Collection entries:
*****

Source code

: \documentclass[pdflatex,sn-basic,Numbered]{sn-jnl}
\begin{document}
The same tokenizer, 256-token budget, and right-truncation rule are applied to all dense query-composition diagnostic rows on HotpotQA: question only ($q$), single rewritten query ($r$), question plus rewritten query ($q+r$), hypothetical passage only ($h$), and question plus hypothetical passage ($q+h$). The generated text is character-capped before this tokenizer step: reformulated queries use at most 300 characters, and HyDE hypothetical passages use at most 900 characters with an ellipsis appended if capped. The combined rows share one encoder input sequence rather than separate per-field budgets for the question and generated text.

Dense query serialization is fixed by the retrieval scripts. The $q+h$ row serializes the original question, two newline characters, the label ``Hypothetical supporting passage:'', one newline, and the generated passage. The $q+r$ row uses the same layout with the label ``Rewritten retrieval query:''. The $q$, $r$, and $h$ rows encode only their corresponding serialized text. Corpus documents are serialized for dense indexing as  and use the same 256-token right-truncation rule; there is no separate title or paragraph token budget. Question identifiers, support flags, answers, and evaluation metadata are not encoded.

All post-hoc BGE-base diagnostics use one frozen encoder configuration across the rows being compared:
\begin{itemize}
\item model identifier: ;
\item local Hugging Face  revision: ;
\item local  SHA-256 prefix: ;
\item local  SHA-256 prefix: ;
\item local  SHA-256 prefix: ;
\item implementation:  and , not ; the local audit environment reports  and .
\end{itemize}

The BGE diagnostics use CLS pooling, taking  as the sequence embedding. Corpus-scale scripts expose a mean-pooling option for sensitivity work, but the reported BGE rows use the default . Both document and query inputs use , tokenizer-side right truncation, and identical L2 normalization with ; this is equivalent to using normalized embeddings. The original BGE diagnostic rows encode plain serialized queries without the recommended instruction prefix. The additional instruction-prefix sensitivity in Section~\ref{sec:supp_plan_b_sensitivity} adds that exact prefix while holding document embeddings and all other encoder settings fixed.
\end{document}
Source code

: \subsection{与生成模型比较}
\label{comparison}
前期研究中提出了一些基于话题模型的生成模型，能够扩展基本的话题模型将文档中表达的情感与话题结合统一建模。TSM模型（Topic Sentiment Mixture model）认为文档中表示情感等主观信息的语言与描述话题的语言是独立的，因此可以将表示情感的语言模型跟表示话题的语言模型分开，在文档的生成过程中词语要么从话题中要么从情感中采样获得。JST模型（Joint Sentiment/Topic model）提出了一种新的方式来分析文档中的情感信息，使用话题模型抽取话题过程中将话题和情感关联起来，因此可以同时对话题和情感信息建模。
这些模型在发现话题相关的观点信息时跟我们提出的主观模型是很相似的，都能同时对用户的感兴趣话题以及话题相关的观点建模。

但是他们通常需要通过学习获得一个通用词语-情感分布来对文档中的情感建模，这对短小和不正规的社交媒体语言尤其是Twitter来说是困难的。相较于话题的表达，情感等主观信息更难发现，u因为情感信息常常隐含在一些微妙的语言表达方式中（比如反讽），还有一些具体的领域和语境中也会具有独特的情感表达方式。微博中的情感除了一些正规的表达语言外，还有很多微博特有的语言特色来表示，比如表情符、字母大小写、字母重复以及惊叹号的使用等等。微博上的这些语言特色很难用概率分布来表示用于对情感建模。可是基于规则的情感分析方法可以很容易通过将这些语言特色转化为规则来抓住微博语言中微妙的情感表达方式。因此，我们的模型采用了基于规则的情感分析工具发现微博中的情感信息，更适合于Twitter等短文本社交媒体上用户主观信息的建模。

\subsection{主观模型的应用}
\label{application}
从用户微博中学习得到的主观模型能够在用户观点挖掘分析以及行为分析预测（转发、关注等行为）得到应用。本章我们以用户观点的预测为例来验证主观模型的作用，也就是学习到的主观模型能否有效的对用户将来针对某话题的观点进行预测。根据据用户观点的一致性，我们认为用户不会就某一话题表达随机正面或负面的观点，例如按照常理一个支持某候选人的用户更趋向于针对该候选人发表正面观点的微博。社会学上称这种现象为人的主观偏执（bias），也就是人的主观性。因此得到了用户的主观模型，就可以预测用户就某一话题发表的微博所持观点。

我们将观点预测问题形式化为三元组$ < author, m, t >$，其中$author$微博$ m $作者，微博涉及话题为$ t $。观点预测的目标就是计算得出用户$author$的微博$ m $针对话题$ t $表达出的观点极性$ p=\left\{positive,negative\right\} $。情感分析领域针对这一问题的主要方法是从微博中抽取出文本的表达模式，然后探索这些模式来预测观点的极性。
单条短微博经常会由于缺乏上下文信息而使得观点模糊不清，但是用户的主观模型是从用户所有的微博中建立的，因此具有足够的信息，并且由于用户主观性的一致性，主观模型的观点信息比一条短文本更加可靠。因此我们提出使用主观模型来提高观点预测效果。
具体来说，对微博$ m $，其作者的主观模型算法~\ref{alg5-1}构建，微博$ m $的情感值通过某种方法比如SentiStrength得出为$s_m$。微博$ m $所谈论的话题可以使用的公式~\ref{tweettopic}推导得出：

*****

> **Activity**
Copy all lines of the records that have the string "budget" in them.

> **Response below**
The same tokenizer, 256-token budget, and right-truncation rule are applied to all dense query-composition diagnostic rows on HotpotQA: question only ($q$), single rewritten query ($r$), question plus rewritten query ($q+r$), hypothetical passage only ($h$), and question plus hypothetical passage ($q+h$). The generated text is character-capped before this tokenizer step: reformulated queries use at most 300 characters, and HyDE hypothetical passages use at most 900 characters with an ellipsis appended if capped. The combined rows share one encoder input sequence rather than separate per-field budgets for the question and generated text.
Dense query serialization is fixed by the retrieval scripts. The $q+h$ row serializes the original question, two newline characters, the label ``Hypothetical supporting passage:'', one newline, and the generated passage. The $q+r$ row uses the same layout with the label ``Rewritten retrieval query:''. The $q$, $r$, and $h$ rows encode only their corresponding serialized text. Corpus documents are serialized for dense indexing as  and use the same 256-token right-truncation rule; there is no separate title or paragraph token budget. Question identifiers, support flags, answers, and evaluation metadata are not encoded.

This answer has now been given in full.